The 122-meter-long vessel set out from Shanghai on July 12. Over the course of the three and a half months, the icebreaking ship will sail about 15,000 nautical miles.
It is the first scientific voyage to the region during China’s 14th Five-Year Plan period (2021-2025), according to state media company CGTN.
On August 4 the ship was sailing north of Russia’s New Siberian Islands and two days later north of Severnaya Zemlya. The ship is set to sail across the North Pole. On its way, it will explore the Gakkel Ridge in order to learn about the formation of rocks and magma and the geomorphic features there, CGTN reports.
The Chinese vessel is this week believed to have sailed south through the Greenland Sea, the waters that separate Greenland with the archipelago of Svalbard.

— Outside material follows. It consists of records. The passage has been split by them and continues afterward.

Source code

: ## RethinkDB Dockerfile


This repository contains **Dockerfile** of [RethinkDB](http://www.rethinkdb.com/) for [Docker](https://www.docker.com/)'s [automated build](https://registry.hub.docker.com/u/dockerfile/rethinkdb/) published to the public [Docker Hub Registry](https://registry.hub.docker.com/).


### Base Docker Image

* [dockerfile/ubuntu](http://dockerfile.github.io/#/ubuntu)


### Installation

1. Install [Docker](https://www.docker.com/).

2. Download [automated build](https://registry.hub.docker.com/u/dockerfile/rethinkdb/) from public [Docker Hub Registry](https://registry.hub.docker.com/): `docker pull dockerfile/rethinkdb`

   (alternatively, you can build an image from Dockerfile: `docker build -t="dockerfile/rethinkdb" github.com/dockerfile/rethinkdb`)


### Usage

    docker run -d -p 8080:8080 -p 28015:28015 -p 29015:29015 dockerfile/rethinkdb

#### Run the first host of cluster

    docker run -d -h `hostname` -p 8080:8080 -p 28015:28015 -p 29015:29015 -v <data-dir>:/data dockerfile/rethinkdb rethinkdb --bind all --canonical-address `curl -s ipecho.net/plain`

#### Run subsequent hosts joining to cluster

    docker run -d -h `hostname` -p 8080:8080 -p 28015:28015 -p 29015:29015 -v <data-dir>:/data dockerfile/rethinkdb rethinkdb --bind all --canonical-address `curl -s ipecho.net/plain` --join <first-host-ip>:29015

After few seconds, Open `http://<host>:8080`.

The vessel is no longer visible on ship tracking services.
The researchers on board are reported to engage in monitoring of sea and sea-ice, atmosphere, microplastics and ocean acidification in the high seas of the Arctic, and carry out navigation observation, cross-sectional survey and satellite remote sensing.
The Xue Long 2 is owned and managed by the Chinese Polar Institute. The institute has been instrumental in all of the country’s previous 10 research expedition to the Arctic.
It is the second time that the Xue Long 2 takes part in such an expedition. The ship, completed in 2019, is the first Chinese icebreaker to be built domestically. It has advanced oceanographic and research equipment and can carry out a wide range of scientific expedition tasks.
Until recently, it’s sister ship, Xue Long, has been used on the Chinese Arctic expeditions.
In a comment made during the Arctic Circle China conference in 2019, the chief of China’s State Oceanic Administration said that “protecting the Arctic environment is a common responsibility and China will make its contribution to this.”
He also stressed that China sees itself as “a near-Arctic state” and it will “actively participate with wisdom and strength to future protection and development.”
In early 2018, the country adopted an Arctic policy document. It highlights joint efforts and cooperative approaches, and at the same time underlines that China is determined to participate in Arctic governance and that it has legitimate interests and rights in the region.